◆ Supplied data ◆
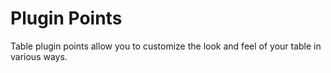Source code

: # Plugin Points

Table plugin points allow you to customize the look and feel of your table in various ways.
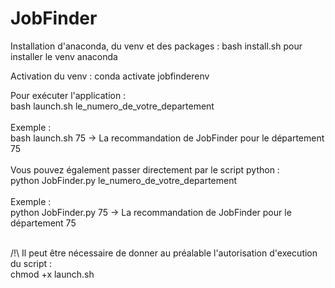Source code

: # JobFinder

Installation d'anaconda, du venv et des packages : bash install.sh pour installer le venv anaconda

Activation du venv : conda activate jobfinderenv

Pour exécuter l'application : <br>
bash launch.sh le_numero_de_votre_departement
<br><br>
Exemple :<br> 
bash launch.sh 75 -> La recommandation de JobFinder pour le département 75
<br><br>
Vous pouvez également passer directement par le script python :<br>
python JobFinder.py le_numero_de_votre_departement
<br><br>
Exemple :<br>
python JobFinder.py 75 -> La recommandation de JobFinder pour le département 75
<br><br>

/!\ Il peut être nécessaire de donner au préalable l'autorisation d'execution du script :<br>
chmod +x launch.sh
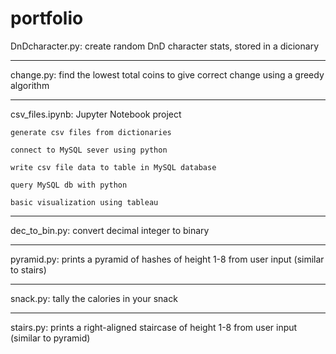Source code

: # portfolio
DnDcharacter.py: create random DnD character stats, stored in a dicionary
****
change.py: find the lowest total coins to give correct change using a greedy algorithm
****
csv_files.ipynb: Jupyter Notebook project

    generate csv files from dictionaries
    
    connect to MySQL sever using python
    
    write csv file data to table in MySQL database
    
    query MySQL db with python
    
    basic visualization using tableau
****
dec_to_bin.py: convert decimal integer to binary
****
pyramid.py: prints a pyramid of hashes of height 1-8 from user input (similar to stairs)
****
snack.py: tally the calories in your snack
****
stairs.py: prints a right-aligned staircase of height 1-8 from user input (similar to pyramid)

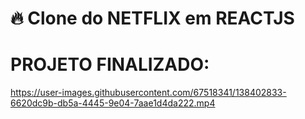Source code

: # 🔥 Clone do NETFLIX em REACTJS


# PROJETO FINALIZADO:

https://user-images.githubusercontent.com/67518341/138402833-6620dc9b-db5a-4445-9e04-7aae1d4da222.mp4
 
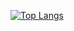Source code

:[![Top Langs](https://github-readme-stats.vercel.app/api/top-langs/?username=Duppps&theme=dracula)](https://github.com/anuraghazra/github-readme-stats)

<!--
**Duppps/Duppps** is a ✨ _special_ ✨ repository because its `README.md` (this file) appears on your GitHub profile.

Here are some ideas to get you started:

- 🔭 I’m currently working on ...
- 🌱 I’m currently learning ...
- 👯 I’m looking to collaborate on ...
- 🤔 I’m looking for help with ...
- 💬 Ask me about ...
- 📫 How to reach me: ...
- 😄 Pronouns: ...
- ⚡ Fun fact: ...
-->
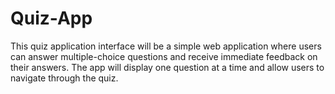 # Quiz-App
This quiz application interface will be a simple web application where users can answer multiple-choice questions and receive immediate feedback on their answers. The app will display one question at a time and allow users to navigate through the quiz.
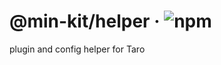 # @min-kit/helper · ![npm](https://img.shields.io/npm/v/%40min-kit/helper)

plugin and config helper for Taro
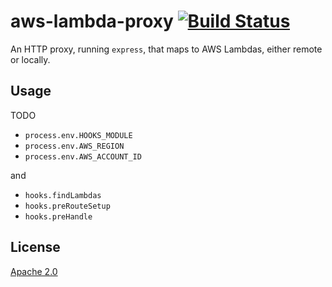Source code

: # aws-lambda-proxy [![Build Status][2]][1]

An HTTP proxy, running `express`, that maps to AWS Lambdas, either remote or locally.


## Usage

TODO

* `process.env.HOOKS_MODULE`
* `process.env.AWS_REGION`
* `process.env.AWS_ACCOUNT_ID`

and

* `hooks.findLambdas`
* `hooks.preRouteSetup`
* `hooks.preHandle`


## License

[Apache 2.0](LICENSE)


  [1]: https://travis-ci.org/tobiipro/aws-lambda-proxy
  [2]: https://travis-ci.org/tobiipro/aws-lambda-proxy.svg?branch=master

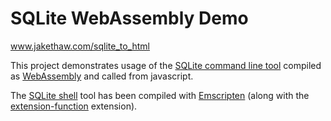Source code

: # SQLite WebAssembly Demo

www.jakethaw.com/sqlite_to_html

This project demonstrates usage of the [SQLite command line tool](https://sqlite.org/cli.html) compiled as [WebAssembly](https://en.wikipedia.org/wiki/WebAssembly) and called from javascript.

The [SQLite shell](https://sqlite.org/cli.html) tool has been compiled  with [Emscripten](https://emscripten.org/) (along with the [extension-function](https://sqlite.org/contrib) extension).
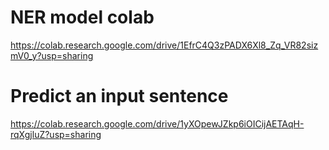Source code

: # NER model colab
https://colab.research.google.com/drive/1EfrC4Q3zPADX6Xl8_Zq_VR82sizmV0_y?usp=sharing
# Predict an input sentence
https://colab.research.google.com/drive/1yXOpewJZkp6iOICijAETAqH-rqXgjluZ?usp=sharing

...

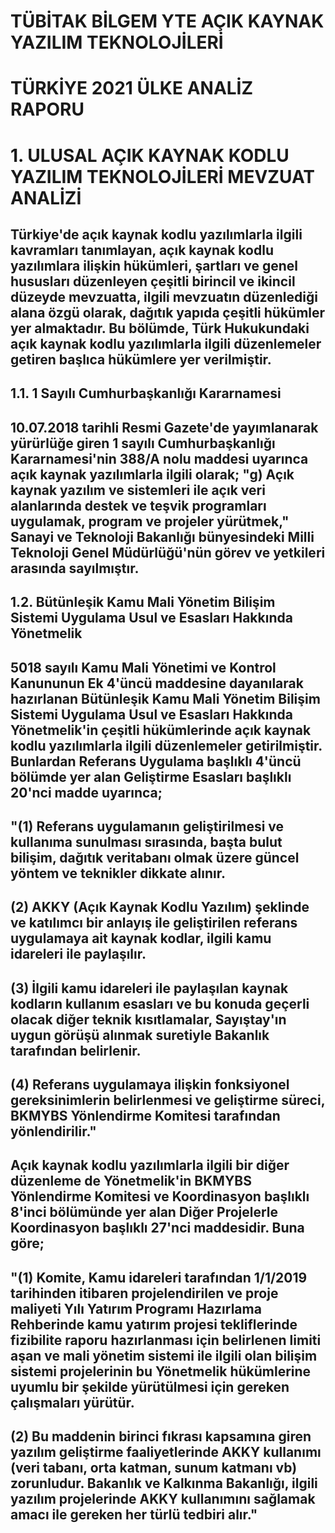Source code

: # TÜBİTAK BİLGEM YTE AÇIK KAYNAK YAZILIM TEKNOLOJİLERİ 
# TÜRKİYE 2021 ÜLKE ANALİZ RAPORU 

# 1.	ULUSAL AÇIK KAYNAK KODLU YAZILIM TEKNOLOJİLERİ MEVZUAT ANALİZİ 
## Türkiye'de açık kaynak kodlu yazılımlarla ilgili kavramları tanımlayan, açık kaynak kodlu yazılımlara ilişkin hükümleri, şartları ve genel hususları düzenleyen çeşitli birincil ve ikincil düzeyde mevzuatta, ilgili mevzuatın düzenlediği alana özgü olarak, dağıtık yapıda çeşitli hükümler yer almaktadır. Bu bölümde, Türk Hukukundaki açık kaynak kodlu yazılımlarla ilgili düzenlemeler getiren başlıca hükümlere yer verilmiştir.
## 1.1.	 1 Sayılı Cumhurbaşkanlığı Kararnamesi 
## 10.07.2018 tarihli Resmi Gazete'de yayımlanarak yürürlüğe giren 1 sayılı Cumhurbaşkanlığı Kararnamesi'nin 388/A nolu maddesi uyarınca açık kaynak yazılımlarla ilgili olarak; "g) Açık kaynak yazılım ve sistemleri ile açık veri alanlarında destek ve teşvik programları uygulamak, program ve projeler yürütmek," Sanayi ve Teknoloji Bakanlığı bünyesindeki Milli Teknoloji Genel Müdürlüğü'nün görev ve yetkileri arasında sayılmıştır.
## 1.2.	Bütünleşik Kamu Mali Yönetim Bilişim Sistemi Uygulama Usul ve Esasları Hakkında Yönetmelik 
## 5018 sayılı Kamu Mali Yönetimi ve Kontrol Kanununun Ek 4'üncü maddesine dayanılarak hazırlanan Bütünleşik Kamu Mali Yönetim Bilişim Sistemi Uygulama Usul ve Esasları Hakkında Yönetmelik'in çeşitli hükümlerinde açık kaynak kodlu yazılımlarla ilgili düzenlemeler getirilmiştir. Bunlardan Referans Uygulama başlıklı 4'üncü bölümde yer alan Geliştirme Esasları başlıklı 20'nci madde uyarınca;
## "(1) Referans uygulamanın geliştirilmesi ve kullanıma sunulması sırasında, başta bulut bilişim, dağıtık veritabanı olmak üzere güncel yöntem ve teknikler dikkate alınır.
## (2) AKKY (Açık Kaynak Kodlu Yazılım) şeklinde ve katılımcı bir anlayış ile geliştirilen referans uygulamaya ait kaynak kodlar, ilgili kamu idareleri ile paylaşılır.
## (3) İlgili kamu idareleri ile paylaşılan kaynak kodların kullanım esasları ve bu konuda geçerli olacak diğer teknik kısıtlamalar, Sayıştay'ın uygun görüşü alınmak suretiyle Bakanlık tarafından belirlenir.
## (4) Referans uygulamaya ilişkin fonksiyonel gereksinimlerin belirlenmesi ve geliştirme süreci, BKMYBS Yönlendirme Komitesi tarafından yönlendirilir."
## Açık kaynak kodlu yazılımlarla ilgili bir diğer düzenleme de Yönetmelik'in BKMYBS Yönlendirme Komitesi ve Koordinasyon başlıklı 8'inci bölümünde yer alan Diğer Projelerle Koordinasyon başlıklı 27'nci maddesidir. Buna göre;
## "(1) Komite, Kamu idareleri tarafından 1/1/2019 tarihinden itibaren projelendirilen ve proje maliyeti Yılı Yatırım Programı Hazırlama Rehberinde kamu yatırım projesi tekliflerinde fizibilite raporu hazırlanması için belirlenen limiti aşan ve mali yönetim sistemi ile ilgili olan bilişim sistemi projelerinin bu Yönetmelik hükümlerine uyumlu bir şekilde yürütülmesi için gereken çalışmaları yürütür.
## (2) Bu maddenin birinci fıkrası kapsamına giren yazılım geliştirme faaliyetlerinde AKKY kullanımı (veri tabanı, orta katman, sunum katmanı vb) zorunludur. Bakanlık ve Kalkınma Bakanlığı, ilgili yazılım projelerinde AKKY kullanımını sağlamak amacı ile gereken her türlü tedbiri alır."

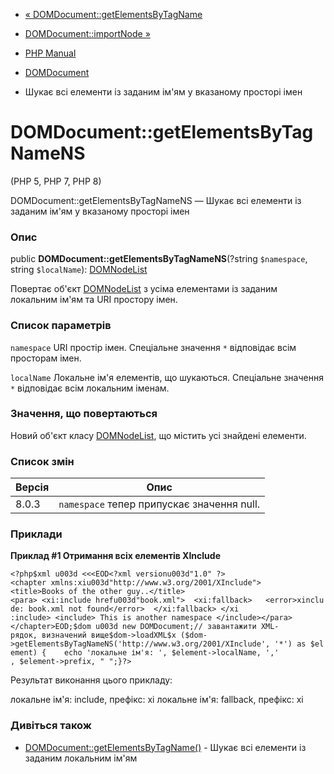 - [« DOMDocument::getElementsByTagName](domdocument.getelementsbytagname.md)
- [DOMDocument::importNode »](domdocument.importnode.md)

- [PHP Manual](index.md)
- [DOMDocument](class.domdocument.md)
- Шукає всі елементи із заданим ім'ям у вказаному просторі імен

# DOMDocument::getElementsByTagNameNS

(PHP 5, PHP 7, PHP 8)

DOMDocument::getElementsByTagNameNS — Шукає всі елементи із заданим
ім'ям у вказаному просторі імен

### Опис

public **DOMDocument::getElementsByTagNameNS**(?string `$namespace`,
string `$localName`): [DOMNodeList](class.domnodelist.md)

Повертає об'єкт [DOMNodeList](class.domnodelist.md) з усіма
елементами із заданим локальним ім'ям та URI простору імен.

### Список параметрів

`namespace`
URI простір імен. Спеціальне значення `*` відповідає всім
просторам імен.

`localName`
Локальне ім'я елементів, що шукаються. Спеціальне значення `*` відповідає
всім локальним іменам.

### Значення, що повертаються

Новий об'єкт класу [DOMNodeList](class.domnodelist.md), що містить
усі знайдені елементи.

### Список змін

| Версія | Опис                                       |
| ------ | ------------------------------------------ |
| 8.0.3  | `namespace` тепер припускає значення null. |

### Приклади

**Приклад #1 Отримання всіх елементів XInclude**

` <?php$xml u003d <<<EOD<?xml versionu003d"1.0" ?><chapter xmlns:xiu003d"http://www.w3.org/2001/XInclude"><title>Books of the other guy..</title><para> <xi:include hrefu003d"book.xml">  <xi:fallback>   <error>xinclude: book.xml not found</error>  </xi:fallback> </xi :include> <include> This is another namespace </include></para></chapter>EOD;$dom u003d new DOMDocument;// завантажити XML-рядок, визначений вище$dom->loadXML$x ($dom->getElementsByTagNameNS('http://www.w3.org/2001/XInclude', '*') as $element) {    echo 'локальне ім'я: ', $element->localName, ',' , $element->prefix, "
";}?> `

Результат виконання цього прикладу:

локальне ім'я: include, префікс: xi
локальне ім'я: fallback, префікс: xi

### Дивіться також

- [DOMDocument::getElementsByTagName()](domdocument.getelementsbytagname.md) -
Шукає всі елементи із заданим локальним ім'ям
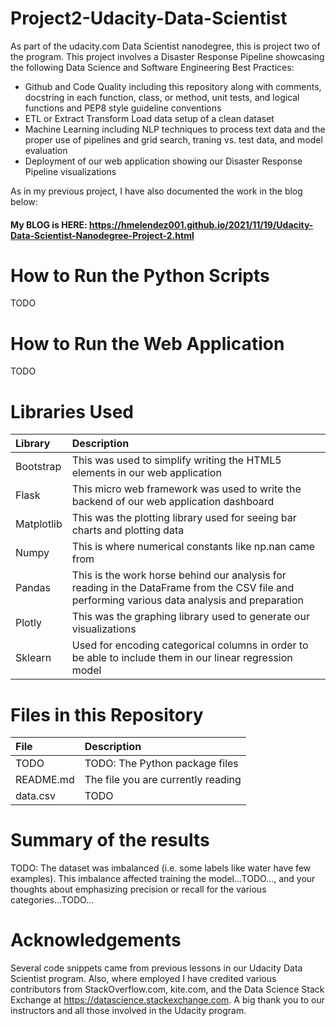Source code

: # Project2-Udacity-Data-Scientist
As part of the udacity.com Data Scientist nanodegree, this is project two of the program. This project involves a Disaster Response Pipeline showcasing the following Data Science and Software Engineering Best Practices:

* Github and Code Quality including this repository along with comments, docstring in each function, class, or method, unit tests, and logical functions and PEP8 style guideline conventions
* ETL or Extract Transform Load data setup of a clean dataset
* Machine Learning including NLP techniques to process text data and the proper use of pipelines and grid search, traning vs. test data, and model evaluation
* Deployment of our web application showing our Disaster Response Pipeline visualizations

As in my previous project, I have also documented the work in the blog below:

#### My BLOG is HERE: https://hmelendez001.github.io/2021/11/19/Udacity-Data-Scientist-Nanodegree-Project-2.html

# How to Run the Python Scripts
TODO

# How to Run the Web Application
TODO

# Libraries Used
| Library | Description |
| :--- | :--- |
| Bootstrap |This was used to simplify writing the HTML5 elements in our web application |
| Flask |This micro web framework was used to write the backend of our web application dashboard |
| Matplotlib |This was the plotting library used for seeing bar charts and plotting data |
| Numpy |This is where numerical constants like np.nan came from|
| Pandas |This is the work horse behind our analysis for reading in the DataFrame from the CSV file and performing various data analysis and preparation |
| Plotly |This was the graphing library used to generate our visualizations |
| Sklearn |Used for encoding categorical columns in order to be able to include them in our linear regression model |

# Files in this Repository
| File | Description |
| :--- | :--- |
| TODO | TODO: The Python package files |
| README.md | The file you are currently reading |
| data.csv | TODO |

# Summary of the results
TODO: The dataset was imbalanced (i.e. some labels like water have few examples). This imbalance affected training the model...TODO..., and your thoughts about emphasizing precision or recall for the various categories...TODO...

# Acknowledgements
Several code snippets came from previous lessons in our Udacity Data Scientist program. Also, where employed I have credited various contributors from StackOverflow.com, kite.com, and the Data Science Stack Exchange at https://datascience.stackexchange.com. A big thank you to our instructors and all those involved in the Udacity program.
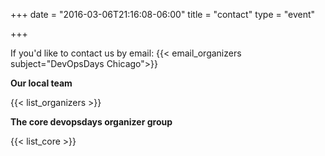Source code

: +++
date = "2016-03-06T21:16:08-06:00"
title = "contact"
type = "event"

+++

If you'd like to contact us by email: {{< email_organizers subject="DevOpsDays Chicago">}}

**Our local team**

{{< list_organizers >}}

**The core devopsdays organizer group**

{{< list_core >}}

==

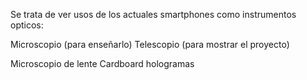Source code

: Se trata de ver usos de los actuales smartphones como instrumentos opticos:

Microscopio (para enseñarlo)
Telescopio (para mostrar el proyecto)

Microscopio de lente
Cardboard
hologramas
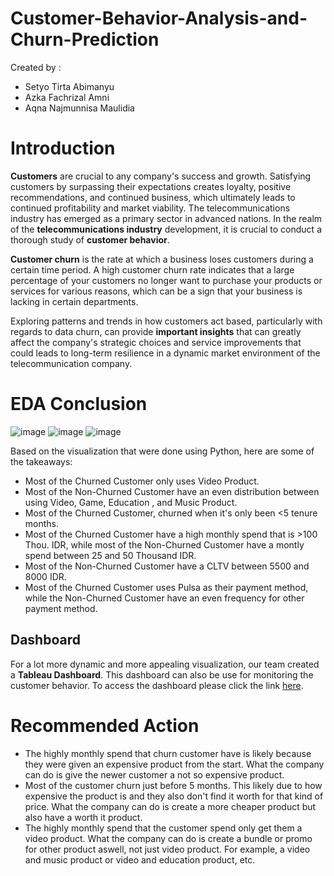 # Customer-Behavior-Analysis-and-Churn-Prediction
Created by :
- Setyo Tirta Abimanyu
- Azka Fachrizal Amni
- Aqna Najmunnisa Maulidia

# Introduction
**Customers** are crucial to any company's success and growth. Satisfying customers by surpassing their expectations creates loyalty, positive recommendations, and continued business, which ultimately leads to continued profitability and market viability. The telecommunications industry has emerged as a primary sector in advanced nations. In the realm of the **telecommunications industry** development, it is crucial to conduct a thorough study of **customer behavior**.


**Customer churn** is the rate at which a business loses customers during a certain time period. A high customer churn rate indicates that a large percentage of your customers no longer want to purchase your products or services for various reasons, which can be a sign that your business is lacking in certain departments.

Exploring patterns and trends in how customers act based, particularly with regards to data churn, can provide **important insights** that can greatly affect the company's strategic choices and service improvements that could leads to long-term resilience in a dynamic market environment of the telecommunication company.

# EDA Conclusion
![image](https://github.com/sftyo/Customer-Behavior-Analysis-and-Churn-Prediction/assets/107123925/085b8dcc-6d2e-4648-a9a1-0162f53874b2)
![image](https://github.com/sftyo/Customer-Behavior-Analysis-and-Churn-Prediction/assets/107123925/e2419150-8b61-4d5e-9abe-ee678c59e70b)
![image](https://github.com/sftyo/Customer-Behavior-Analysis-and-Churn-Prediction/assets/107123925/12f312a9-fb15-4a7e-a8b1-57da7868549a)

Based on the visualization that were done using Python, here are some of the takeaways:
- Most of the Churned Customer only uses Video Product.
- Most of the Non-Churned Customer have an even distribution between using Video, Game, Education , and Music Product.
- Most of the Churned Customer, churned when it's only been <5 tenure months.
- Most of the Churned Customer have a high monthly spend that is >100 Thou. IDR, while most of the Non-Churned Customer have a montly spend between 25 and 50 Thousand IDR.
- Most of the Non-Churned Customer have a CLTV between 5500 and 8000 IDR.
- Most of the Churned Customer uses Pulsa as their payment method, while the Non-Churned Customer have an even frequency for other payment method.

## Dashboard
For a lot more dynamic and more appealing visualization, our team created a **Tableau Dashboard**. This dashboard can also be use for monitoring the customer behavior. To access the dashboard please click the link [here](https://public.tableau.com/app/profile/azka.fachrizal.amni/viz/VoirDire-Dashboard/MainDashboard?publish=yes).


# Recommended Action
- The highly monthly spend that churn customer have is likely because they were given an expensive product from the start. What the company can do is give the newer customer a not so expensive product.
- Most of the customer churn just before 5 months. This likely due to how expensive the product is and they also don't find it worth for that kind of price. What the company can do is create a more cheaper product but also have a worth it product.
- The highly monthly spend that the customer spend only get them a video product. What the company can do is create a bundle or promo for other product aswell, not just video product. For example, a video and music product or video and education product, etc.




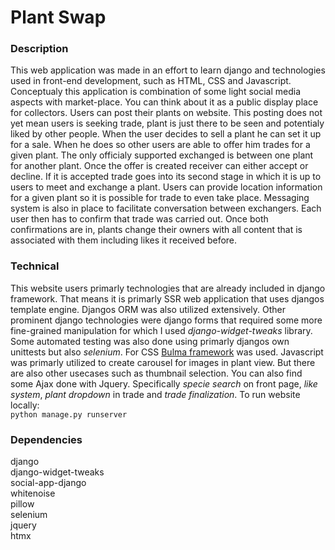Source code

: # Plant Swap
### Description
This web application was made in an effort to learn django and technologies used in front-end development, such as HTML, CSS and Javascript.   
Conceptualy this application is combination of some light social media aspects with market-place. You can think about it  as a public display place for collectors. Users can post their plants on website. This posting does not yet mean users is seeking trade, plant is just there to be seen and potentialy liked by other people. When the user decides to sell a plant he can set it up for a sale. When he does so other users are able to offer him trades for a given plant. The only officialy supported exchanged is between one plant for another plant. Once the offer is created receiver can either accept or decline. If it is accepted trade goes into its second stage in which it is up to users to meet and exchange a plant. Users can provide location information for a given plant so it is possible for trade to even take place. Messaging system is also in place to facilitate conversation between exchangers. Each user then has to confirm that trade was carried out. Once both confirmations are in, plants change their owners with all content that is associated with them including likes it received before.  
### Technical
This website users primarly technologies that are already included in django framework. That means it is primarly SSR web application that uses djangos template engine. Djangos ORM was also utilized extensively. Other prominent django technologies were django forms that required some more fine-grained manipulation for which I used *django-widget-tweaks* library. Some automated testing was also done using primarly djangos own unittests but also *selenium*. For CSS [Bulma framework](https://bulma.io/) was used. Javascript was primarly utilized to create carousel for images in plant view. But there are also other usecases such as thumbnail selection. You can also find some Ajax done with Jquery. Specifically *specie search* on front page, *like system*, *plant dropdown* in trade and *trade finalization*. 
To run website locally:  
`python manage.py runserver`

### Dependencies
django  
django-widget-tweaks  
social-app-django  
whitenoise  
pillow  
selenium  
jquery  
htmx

◆ Assignment ◆
Look above for the line with "# Plugin Points" and the line with "Installation d'anaconda, du", then copy exactly the lines from the first through the second, both kept, with no pictures.

◆ Answer to this task ◆
: # Plugin Points

Table plugin points allow you to customize the look and feel of your table in various ways.
Source code

: # JobFinder

Installation d'anaconda, du venv et des packages : bash install.sh pour installer le venv anaconda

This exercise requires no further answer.